## Problem requirements
Could you retype exactly the lines running from the line with "(Time allowing, users" to the end of the data, both included, and nothing else?

## Records to use
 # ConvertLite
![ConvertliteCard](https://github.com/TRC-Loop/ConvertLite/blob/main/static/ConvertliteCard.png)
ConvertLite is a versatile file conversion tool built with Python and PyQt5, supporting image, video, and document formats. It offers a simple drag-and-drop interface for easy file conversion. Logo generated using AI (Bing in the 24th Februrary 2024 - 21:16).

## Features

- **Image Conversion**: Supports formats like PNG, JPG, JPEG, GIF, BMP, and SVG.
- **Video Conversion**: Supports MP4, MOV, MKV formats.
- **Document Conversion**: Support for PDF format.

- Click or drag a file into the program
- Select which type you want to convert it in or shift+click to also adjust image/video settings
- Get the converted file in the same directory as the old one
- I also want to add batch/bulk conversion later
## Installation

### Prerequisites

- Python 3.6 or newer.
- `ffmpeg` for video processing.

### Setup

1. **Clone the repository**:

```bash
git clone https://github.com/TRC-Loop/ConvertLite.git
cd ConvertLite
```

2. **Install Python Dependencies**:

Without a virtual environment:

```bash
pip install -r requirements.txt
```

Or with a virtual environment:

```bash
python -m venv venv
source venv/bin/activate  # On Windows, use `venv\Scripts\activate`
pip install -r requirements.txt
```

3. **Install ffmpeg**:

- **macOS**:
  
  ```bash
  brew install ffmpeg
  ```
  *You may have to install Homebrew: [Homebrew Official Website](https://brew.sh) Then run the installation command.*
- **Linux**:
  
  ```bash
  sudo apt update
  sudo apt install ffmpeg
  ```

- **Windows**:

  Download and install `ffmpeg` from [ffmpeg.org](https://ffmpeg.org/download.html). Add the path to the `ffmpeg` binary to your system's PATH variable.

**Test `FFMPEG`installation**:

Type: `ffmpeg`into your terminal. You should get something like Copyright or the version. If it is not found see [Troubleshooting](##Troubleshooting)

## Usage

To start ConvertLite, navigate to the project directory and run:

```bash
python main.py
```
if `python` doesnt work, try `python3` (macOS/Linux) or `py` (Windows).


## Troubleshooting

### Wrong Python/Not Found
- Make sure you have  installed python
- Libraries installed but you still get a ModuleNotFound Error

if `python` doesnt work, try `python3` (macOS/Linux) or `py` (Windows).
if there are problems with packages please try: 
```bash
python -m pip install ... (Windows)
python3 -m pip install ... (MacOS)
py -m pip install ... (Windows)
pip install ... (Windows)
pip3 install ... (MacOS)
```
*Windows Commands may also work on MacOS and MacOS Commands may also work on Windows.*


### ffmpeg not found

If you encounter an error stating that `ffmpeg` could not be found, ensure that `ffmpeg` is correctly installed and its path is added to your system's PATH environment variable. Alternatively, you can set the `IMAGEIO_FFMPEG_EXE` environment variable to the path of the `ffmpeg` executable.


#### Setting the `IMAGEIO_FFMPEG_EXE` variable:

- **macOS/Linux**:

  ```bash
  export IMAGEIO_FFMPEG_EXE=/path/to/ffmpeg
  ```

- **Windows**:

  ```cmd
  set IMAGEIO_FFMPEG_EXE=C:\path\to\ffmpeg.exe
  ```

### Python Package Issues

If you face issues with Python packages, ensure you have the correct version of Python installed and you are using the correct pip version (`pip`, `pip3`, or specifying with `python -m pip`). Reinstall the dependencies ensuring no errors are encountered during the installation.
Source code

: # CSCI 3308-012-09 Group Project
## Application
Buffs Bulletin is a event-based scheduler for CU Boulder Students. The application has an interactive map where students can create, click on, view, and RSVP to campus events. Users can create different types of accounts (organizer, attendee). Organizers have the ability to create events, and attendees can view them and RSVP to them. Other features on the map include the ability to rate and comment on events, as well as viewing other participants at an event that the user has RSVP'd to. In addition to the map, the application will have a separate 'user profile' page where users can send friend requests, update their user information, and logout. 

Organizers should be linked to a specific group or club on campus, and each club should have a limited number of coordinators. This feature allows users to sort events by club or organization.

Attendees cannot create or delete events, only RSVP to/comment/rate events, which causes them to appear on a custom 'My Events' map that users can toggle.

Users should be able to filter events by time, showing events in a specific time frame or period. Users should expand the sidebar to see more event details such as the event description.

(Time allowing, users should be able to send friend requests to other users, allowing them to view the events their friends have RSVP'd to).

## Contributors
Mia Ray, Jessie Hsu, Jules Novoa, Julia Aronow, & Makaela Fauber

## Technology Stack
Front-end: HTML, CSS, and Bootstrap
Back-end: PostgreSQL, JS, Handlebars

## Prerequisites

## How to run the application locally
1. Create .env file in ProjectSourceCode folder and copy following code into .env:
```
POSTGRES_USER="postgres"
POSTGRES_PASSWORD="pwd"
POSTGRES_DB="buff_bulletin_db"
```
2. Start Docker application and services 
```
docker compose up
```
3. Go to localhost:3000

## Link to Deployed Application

## Written answer
(Time allowing, users should be able to send friend requests to other users, allowing them to view the events their friends have RSVP'd to).

## Contributors
Mia Ray, Jessie Hsu, Jules Novoa, Julia Aronow, & Makaela Fauber

## Technology Stack
Front-end: HTML, CSS, and Bootstrap
Back-end: PostgreSQL, JS, Handlebars

## Prerequisites

## How to run the application locally
1. Create .env file in ProjectSourceCode folder and copy following code into .env:
```
POSTGRES_USER="postgres"
POSTGRES_PASSWORD="pwd"
POSTGRES_DB="buff_bulletin_db"
```
2. Start Docker application and services 
```
docker compose up
```
3. Go to localhost:3000

## Link to Deployed Application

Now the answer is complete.